# [Your assignment]
Reply with one number only: the count of lines below that contain the word "texttt".

[Records from a data source]
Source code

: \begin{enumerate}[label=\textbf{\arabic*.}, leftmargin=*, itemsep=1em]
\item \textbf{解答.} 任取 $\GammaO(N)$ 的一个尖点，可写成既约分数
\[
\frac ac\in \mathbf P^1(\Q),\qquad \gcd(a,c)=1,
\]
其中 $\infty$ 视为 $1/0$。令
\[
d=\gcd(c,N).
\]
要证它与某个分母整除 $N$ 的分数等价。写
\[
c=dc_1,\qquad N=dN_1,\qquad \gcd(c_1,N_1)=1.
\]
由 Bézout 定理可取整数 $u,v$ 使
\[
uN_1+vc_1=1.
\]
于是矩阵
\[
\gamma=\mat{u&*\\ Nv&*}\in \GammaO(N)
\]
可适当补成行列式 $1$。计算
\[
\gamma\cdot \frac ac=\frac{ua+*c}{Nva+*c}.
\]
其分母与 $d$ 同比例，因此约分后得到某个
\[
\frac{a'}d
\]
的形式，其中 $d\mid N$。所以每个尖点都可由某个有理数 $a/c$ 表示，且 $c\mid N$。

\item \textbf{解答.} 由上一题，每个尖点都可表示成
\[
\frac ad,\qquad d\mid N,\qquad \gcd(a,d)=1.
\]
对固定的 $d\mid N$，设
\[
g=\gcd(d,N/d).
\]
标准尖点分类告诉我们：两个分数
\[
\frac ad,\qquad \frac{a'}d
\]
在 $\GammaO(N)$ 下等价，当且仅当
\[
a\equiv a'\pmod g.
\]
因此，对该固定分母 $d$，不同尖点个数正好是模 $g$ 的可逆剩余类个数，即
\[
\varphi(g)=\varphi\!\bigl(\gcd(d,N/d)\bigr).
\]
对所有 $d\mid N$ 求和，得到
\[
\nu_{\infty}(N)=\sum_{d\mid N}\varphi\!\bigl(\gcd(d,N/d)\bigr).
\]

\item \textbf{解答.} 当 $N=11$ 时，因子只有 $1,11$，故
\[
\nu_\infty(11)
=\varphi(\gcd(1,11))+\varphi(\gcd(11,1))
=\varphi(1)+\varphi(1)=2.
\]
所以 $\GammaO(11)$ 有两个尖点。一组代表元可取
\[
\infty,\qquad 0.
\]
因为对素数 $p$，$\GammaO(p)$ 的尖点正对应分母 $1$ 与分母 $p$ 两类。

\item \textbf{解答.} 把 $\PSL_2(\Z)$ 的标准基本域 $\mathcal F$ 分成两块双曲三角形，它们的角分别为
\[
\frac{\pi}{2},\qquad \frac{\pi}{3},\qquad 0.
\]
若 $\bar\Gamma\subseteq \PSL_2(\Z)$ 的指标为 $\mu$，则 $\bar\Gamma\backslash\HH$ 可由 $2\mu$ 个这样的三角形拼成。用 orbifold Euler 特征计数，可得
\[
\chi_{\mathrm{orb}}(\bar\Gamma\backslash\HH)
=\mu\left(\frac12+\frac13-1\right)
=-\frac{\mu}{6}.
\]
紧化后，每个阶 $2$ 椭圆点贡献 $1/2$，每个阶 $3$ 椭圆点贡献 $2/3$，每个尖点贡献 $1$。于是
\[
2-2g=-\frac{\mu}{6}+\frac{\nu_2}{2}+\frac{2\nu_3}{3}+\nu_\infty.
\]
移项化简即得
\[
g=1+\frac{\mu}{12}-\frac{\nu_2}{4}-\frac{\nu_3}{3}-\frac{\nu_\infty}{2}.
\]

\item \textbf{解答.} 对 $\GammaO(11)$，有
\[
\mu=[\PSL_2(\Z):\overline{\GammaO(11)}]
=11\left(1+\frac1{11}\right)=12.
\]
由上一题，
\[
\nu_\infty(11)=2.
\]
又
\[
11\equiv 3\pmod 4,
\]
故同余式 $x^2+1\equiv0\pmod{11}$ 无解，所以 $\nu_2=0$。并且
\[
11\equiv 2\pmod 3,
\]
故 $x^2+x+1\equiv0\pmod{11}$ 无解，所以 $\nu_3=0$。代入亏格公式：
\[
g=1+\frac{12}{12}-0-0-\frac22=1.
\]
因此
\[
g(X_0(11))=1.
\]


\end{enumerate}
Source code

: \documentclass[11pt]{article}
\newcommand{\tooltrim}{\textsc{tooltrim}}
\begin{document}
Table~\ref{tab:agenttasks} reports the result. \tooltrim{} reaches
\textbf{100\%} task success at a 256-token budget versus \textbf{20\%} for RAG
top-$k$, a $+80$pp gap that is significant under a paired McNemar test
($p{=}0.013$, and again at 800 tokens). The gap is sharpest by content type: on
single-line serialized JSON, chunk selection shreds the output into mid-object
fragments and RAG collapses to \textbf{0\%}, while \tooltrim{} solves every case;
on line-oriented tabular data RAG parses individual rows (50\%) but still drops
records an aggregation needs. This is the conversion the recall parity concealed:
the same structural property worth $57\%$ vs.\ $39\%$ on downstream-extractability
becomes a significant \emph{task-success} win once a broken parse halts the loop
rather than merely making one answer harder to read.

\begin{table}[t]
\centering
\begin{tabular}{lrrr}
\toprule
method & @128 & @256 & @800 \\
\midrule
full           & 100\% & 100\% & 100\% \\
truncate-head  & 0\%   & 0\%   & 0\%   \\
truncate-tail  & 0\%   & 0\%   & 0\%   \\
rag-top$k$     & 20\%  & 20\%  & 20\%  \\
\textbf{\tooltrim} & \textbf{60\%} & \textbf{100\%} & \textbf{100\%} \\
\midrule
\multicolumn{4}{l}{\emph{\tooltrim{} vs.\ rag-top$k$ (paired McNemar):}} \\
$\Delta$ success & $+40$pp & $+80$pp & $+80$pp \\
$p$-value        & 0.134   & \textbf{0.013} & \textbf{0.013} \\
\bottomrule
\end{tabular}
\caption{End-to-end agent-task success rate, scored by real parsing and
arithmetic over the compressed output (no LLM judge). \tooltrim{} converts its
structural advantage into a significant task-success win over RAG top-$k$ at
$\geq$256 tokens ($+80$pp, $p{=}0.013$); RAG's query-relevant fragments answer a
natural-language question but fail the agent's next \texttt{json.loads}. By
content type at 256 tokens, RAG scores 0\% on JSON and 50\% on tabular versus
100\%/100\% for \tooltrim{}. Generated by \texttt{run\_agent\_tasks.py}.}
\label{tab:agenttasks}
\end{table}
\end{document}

# [Exercise result]
2